Right Time for Sargent?

Look out, McCain. There's a woman after you.

On the other end of the telephone that Ferd Haverly's holding, there's a photographer who wants some time with Haverly's boss, U.S. Senate hopeful Claire Sargent. As press secretary, Haverly knows it is his job to find and maintain the proper balance between cooperation and circumspection.

He knows that for Sargent to have a chance against well-financed Republican incumbent John McCain, she needs all the free media she can get. On the other hand, Haverly understands that every photo opportunity also carries some risk. And Haverly, who in real life is the publisher of the little left-wing-activist newspaper The Current, wants as much control as possible.

"I'm not going to let him anywhere near her house," he says, cradling the receiver. "Did you see that story in the [Arizona] Business Gazette? I don't want her standing in front of a baby grand again--gawd, that was awful. They wrote that they vacation in Europe, that they don't stay anyplace without room service."

In the photographs that accompanied the Business Gazette story, Sargent was photographed with her husband, an Arizona Public Service Company executive, in their Central Avenue condominium, standing on hardwood floors in front of the Steinway and tightly packed bookcases. Haverly prefers to have his candidate perceived as something other than a handsomely attired upper-middle-class woman with fresh-cut flowers on her piano and original oil paintings on her walls. To defeat McCain, Sargent must register on the electorate's collective consciousness as an agent of change, and so her campaign must find a way to exploit her Otherness. Pictures of a nice lady smiling out from genteel circumstances won't be helpful in establishing a populist persona.

Neither will having a candidate who is likely to say whatever pops into her head, and who, without irony, will quote Woody Allen to a reporter. Claire Sargent is capable of announcing support for a national health plan she's unable to describe. After flying off to Washington, D.C., to "grovel"--that's her word--for money from political action committees, she announces that campaign reform is among her highest priorities. Based on results of the September 8 primary, she seems to do better the less she campaigns.

And people at Sargent's campaign headquarters have learned you cannot control this candidate, you can only hope to contain her. It doesn't matter what she's supposed to say. She says what she says. Sometimes it works.

Last week, at a D.C. fund raiser, Sargent answered a question about whether gender should be a factor by saying, "I think it's about time we voted for senators with breasts. We've been voting for boobs long enough." The national media latched onto it, much to her campaign staff's delight.

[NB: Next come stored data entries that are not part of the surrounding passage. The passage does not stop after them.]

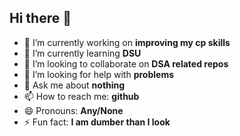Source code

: ## Hi there 👋

- 🔭 I’m currently working on **improving my cp skills**
- 🌱 I’m currently learning **DSU**
- 👯 I’m looking to collaborate on **DSA related repos**
- 🤔 I’m looking for help with **problems**
- 💬 Ask me about **nothing**
- 📫 How to reach me: **github**
- 😄 Pronouns: **Any/None**
- ⚡ Fun fact: **I am dumber than I look**
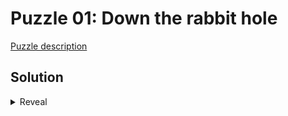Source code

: # Puzzle 01: Down the rabbit hole

[Puzzle description](https://www.steamgifts.com/discussion/nLkTR/)

## Solution

<details>
  <summary>Reveal</summary>

  The file name `png.zip` gives a hint that the zip file hides a PNG image somewhere.

  The zip file contains multiple nested inner zips, each one named with two characters being hex values.

  Consulting the [PNG](https://en.wikipedia.org/wiki/PNG#File_format) article on Wikipedia,
  you'll notice that the first few nested files correspond to the known PNG header (`89 50 4E 47 0D 0A 1A 0A`),
  so the idea should be clear that the image bytes have been encoded as the names of the nested files,
  and all needs to be done is traverse the nested archives and reconstruct the bytes of the image using the collected names.

  The `png.zip` file is 248 levels deep, so the process is doable by hand.

  To do it manually, just open the nested files in your preferred archive manager (e.g 7-Zip file manager)
  one aftre the other until you reach the end:

  ![](solution-7zip.png)

  copy the resulting path from the address bar:

      D:\Downloads\png.zip\89.zip\50.zip\4E.zip\47.zip\0D.zip\0A.zip\1A.zip\0A.zip\...\42.zip\60.zip\82.txt

  format it to keep only the hex values and paste the result in a HEX editor of choice:

  ![](solution-hexeditor.png)

  Of course, you can also write a script to traverse the nested zips, see the codes attached.

</details>
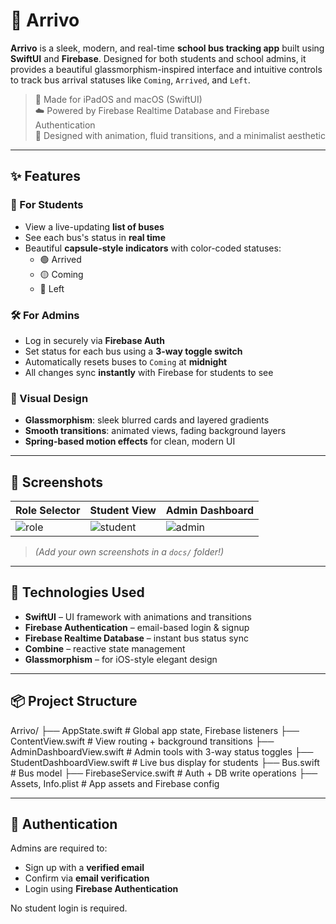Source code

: # 🚌 Arrivo

**Arrivo** is a sleek, modern, and real-time **school bus tracking app** built using **SwiftUI** and **Firebase**. Designed for both students and school admins, it provides a beautiful glassmorphism-inspired interface and intuitive controls to track bus arrival statuses like `Coming`, `Arrived`, and `Left`.

> 📱 Made for iPadOS and macOS (SwiftUI)  
> ☁️ Powered by Firebase Realtime Database and Firebase Authentication  
> 🌈 Designed with animation, fluid transitions, and a minimalist aesthetic

---

## ✨ Features

### 🎒 For Students
- View a live-updating **list of buses**
- See each bus's status in **real time**
- Beautiful **capsule-style indicators** with color-coded statuses:
  - 🟢 Arrived
  - 🟡 Coming
  - 🔴 Left

### 🛠️ For Admins
- Log in securely via **Firebase Auth**
- Set status for each bus using a **3-way toggle switch**
- Automatically resets buses to `Coming` at **midnight**
- All changes sync **instantly** with Firebase for students to see

### 🎨 Visual Design
- **Glassmorphism**: sleek blurred cards and layered gradients
- **Smooth transitions**: animated views, fading background layers
- **Spring-based motion effects** for clean, modern UI

---

## 📸 Screenshots

| Role Selector | Student View | Admin Dashboard |
|---------------|--------------|-----------------|
| ![role](docs/role.png) | ![student](docs/student.png) | ![admin](docs/admin.png) |

> *(Add your own screenshots in a `docs/` folder!)*

---

## 🔧 Technologies Used

- **SwiftUI** – UI framework with animations and transitions
- **Firebase Authentication** – email-based login & signup
- **Firebase Realtime Database** – instant bus status sync
- **Combine** – reactive state management
- **Glassmorphism** – for iOS-style elegant design

---

## 📦 Project Structure

Arrivo/
├── AppState.swift # Global app state, Firebase listeners
├── ContentView.swift # View routing + background transitions
├── AdminDashboardView.swift # Admin tools with 3-way status toggles
├── StudentDashboardView.swift # Live bus display for students
├── Bus.swift # Bus model
├── FirebaseService.swift # Auth + DB write operations
├── Assets, Info.plist # App assets and Firebase config


---

## 🔐 Authentication

Admins are required to:
- Sign up with a **verified email**
- Confirm via **email verification**
- Login using **Firebase Authentication**

No student login is required.

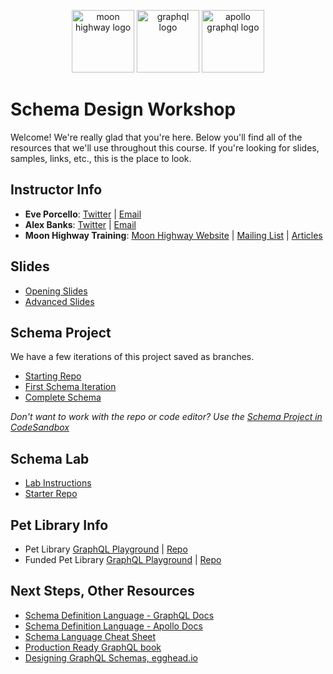 <p align="center">
<img src="https://i.imgur.com/migo24P.png" width="100" alt="moon highway logo"/>
<img src="https://upload.wikimedia.org/wikipedia/commons/thumb/1/17/GraphQL_Logo.svg/512px-GraphQL_Logo.svg.png" width="100" alt="graphql logo"/>
<img src="https://img.stackshare.io/service/5508/CyUH653y.png" width="100" alt="apollo graphql logo"/>
</p>

# Schema Design Workshop

Welcome! We're really glad that you're here. Below you'll find all of the resources that we'll use throughout this course. If you're looking for slides, samples, links, etc., this is the place to look.

## Instructor Info

- **Eve Porcello**: [Twitter](https://twitter.com/eveporcello) | [Email](mailto:eve@moonhighway.com)
- **Alex Banks**: [Twitter](https://twitter.com/moontahoe) | [Email](mailto:alex@moonhighway.com)
- **Moon Highway Training**: [Moon Highway Website](https://www.moonhighway.com) | [Mailing List](http://bit.ly/moonhighway) | [Articles](https://www.moonhighway.com/articles)

## Slides

- [Opening Slides](https://slides.com/moonhighway/schema-design-1a1232/)
- [Advanced Slides](https://slides.com/moonhighway/apollo-schema-design-advanced)

## Schema Project

We have a few iterations of this project saved as branches.

- [Starting Repo](https://github.com/MoonHighway/pet-library-schema)
- [First Schema Iteration](https://github.com/MoonHighway/pet-library-schema/tree/initial-schema)
- [Complete Schema](https://github.com/MoonHighway/pet-library-schema/tree/complete)

_Don't want to work with the repo or code editor? Use the [Schema Project in CodeSandbox](https://codesandbox.io/s/musing-panka-yb450k)_

## Schema Lab

- [Lab Instructions](https://slides.com/moonhighway/schema-lab)
- [Starter Repo](https://github.com/graphqlworkshop/schema-activity)

## Pet Library Info

- Pet Library [GraphQL Playground](https://pet-library.moonhighway.com) | [Repo](https://github.com/MoonHighway/pet-library/tree/initial-version)
- Funded Pet Library [GraphQL Playground](https://funded-pet-library.moonhighway.com) | [Repo](https://github.com/moonhighway/pet-library)

## Next Steps, Other Resources

- [Schema Definition Language - GraphQL Docs](https://graphql.org/learn/schema/)
- [Schema Definition Language - Apollo Docs](https://www.apollographql.com/docs/apollo-server/schema/schema/)
- [Schema Language Cheat Sheet](https://github.com/sogko/graphql-schema-language-cheat-sheet)
- [Production Ready GraphQL book](https://productionreadygraphql.com/)
- [Designing GraphQL Schemas, egghead.io](https://egghead.io/courses/designing-graphql-schemas-99db)
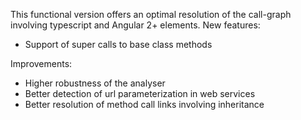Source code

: This functional version offers an optimal resolution of the call-graph involving typescript and Angular 2+ elements.
New features:
- Support of super calls to base class methods

Improvements:
- Higher robustness of the analyser
- Better detection of url parameterization in web services
- Better resolution of method call links involving inheritance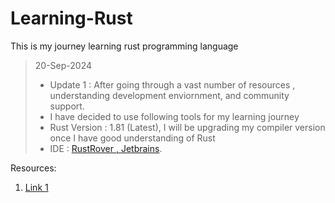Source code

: # Learning-Rust
This is my journey learning rust programming language


> 20-Sep-2024 
> - Update 1 : After going through a vast number of resources , understanding development enviornment, and community support.
> - I have decided to use following tools for my learning journey
> - Rust Version : 1.81 (Latest), I will be upgrading my compiler version once I have good understanding of Rust
> - IDE : [RustRover , Jetbrains](https://www.jetbrains.com/rust/). 


Resources: 
1. [Link 1](https://www.reddit.com/r/rust/comments/rnr4xz/comment/hpvxca3/?utm_source=share&utm_medium=web3x&utm_name=web3xcss&utm_term=1&utm_content=share_button)


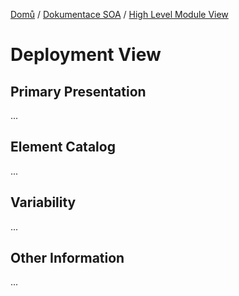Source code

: [Domů](/README.md) / [Dokumentace SOA](/Dokumentace/SOA/README.md) / [High Level Module View](/Dokumentace/SOA/pages/deployment-view.md)

# Deployment View

## Primary Presentation
...

## Element Catalog
...

## Variability 
...

## Other Information
...
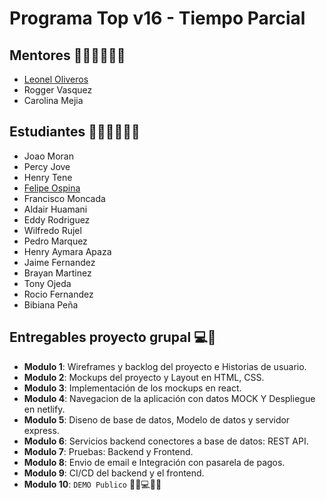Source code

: # Programa Top v16 -  Tiempo Parcial

## Mentores 👩🏻‍🏫👨🏼‍🏫
- [Leonel Oliveros](profiles/leonel-oliveros.md)
- Rogger Vasquez
- Carolina Mejia

## Estudiantes 👩🏻‍💻🧑🏼‍💻
- Joao Moran
- Percy Jove
- Henry Tene
- [Felipe Ospina](profiles/felipe-ospina.md)
- Francisco Moncada
- Aldair Huamani
- Eddy Rodriguez
- Wilfredo Rujel
- Pedro Marquez
- Henry Aymara Apaza
- Jaime Fernandez
- Brayan Martinez
- Tony Ojeda
- Rocio Fernandez
- Bibiana Peña

## Entregables proyecto grupal 💻🤝

- **Modulo 1**: Wireframes y backlog del proyecto e Historias de usuario.
- **Modulo 2**: Mockups del proyecto y Layout en HTML, CSS.
- **Modulo 3**: Implementación de los mockups en react.
- **Modulo 4**: Navegacion de la aplicación con datos MOCK Y Despliegue en netlify.
- **Modulo 5**: Diseno de base de datos, Modelo de datos y servidor express.
- **Modulo 6**: Servicios backend conectores a base de datos: REST API.
- **Modulo 7**: Pruebas: Backend y Frontend.
- **Modulo 8**: Envio de email e Integración con pasarela de pagos.
- **Modulo 9**: CI/CD del backend y el frontend.
- **Modulo 10**: `DEMO Publico` 🎊🎉💻🎊🎉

Her candor has worked for her locally, as well. Michael Walter, an unpaid volunteer on the Sargent campaign, says he decided to work for her after she supplied him with a refreshingly blunt answer.

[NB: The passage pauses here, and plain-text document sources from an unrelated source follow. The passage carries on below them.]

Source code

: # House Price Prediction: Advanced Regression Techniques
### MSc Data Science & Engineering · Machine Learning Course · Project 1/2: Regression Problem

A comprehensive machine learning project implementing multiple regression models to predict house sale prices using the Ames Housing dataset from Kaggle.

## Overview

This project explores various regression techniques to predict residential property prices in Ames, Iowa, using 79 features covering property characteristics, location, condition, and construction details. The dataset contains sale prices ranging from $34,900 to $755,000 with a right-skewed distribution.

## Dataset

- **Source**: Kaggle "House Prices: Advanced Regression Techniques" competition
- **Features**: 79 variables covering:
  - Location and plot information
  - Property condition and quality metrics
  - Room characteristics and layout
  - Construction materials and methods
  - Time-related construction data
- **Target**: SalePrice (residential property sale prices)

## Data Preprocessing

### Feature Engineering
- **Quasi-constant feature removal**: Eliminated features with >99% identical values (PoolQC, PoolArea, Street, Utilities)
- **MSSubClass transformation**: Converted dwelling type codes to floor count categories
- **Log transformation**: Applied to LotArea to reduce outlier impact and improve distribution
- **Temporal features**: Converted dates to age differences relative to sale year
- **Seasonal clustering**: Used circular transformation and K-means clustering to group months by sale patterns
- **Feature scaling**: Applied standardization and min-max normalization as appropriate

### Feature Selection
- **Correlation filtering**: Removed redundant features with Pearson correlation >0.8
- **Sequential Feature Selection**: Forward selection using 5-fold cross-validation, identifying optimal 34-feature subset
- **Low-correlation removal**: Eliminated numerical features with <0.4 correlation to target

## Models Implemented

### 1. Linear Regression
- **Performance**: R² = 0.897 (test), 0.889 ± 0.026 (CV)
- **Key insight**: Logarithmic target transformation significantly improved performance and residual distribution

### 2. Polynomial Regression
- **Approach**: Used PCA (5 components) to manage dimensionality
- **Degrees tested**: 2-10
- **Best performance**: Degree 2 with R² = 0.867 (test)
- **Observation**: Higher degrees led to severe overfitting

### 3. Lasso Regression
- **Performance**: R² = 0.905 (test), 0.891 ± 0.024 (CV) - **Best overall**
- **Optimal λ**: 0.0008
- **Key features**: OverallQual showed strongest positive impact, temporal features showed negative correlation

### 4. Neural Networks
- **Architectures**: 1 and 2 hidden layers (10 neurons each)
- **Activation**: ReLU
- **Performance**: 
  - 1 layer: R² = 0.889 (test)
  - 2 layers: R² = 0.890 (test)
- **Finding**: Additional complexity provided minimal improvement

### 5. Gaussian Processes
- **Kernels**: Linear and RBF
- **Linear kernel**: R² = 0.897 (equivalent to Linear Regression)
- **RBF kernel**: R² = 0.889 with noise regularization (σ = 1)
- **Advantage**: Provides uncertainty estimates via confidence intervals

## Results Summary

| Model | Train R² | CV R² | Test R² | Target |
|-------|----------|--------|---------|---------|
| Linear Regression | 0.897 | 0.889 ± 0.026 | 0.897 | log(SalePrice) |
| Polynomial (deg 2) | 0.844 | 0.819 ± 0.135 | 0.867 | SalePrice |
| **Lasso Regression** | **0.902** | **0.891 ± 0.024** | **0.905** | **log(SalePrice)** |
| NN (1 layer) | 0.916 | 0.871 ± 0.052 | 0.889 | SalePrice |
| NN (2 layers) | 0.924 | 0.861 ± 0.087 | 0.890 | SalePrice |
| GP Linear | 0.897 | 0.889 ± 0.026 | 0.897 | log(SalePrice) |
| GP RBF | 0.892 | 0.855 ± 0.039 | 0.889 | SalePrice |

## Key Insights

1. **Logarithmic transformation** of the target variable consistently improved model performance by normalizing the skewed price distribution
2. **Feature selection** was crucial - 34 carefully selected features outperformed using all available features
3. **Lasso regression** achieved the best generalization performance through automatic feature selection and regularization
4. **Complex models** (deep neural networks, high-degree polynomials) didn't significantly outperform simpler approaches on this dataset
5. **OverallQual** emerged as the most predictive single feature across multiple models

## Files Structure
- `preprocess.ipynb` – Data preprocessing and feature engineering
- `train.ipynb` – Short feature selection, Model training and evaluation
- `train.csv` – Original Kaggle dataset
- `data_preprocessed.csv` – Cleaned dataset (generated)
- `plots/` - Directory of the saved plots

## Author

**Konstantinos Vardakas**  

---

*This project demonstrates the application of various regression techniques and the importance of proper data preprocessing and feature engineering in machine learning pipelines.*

"I asked her what her stand on abortion was," Walter recalls. "She looked me in the eye and said, 'If you want one, get one.'"

A lot of mainstream Democrats, however, bemoan Sargent's victory over Truman Spangrud in the September 8 primary. They say it's a shame that a real opportunity to defeat the incumbent has been blown on such a lightweight, someone whom one leading Democrat even calls the "Ev Mecham of the left."

"She's liable to say anything, to do anything," the prominent Democrat sighs. "And she's way liberal. She's bright and she's funny, but she's a loose cannon."

Of course, Sargent won her primary race without much help from the Democratic establishment, and she doesn't seem to need them now.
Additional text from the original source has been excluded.